Problem statement: Line by line, print the records exactly, and keep images out of the copy.

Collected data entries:

# # #

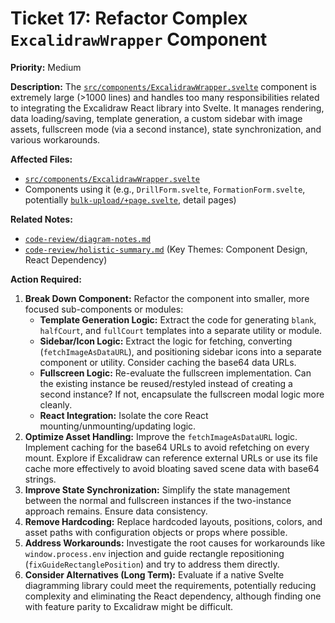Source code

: # Ticket 17: Refactor Complex `ExcalidrawWrapper` Component

**Priority:** Medium

**Description:** The [`src/components/ExcalidrawWrapper.svelte`](src/components/ExcalidrawWrapper.svelte) component is extremely large (>1000 lines) and handles too many responsibilities related to integrating the Excalidraw React library into Svelte. It manages rendering, data loading/saving, template generation, a custom sidebar with image assets, fullscreen mode (via a second instance), state synchronization, and various workarounds.

**Affected Files:**

*   [`src/components/ExcalidrawWrapper.svelte`](src/components/ExcalidrawWrapper.svelte)
*   Components using it (e.g., `DrillForm.svelte`, `FormationForm.svelte`, potentially [`bulk-upload/+page.svelte`](src/routes/bulk-upload/+page.svelte), detail pages)

**Related Notes:**

*   [`code-review/diagram-notes.md`](code-review/diagram-notes.md)
*   [`code-review/holistic-summary.md`](code-review/holistic-summary.md) (Key Themes: Component Design, React Dependency)

**Action Required:**

1.  **Break Down Component:** Refactor the component into smaller, more focused sub-components or modules:
    *   **Template Generation Logic:** Extract the code for generating `blank`, `halfCourt`, and `fullCourt` templates into a separate utility or module.
    *   **Sidebar/Icon Logic:** Extract the logic for fetching, converting (`fetchImageAsDataURL`), and positioning sidebar icons into a separate component or utility. Consider caching the base64 data URLs.
    *   **Fullscreen Logic:** Re-evaluate the fullscreen implementation. Can the existing instance be reused/restyled instead of creating a second instance? If not, encapsulate the fullscreen modal logic more cleanly.
    *   **React Integration:** Isolate the core React mounting/unmounting/updating logic.
2.  **Optimize Asset Handling:** Improve the `fetchImageAsDataURL` logic. Implement caching for the base64 URLs to avoid refetching on every mount. Explore if Excalidraw can reference external URLs or use its file cache more effectively to avoid bloating saved scene data with base64 strings.
3.  **Improve State Synchronization:** Simplify the state management between the normal and fullscreen instances if the two-instance approach remains. Ensure data consistency.
4.  **Remove Hardcoding:** Replace hardcoded layouts, positions, colors, and asset paths with configuration objects or props where possible.
5.  **Address Workarounds:** Investigate the root causes for workarounds like `window.process.env` injection and guide rectangle repositioning (`fixGuideRectanglePosition`) and try to address them directly.
6.  **Consider Alternatives (Long Term):** Evaluate if a native Svelte diagramming library could meet the requirements, potentially reducing complexity and eliminating the React dependency, although finding one with feature parity to Excalidraw might be difficult.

# # #

Solution to the problem:
Source code

: # Ticket 17: Refactor Complex `ExcalidrawWrapper` Component

**Priority:** Medium

**Description:** The [`src/components/ExcalidrawWrapper.svelte`](src/components/ExcalidrawWrapper.svelte) component is extremely large (>1000 lines) and handles too many responsibilities related to integrating the Excalidraw React library into Svelte. It manages rendering, data loading/saving, template generation, a custom sidebar with image assets, fullscreen mode (via a second instance), state synchronization, and various workarounds.

**Affected Files:**

*   [`src/components/ExcalidrawWrapper.svelte`](src/components/ExcalidrawWrapper.svelte)
*   Components using it (e.g., `DrillForm.svelte`, `FormationForm.svelte`, potentially [`bulk-upload/+page.svelte`](src/routes/bulk-upload/+page.svelte), detail pages)

**Related Notes:**

*   [`code-review/diagram-notes.md`](code-review/diagram-notes.md)
*   [`code-review/holistic-summary.md`](code-review/holistic-summary.md) (Key Themes: Component Design, React Dependency)

**Action Required:**

1.  **Break Down Component:** Refactor the component into smaller, more focused sub-components or modules:
    *   **Template Generation Logic:** Extract the code for generating `blank`, `halfCourt`, and `fullCourt` templates into a separate utility or module.
    *   **Sidebar/Icon Logic:** Extract the logic for fetching, converting (`fetchImageAsDataURL`), and positioning sidebar icons into a separate component or utility. Consider caching the base64 data URLs.
    *   **Fullscreen Logic:** Re-evaluate the fullscreen implementation. Can the existing instance be reused/restyled instead of creating a second instance? If not, encapsulate the fullscreen modal logic more cleanly.
    *   **React Integration:** Isolate the core React mounting/unmounting/updating logic.
2.  **Optimize Asset Handling:** Improve the `fetchImageAsDataURL` logic. Implement caching for the base64 URLs to avoid refetching on every mount. Explore if Excalidraw can reference external URLs or use its file cache more effectively to avoid bloating saved scene data with base64 strings.
3.  **Improve State Synchronization:** Simplify the state management between the normal and fullscreen instances if the two-instance approach remains. Ensure data consistency.
4.  **Remove Hardcoding:** Replace hardcoded layouts, positions, colors, and asset paths with configuration objects or props where possible.
5.  **Address Workarounds:** Investigate the root causes for workarounds like `window.process.env` injection and guide rectangle repositioning (`fixGuideRectanglePosition`) and try to address them directly.
6.  **Consider Alternatives (Long Term):** Evaluate if a native Svelte diagramming library could meet the requirements, potentially reducing complexity and eliminating the React dependency, although finding one with feature parity to Excalidraw might be difficult.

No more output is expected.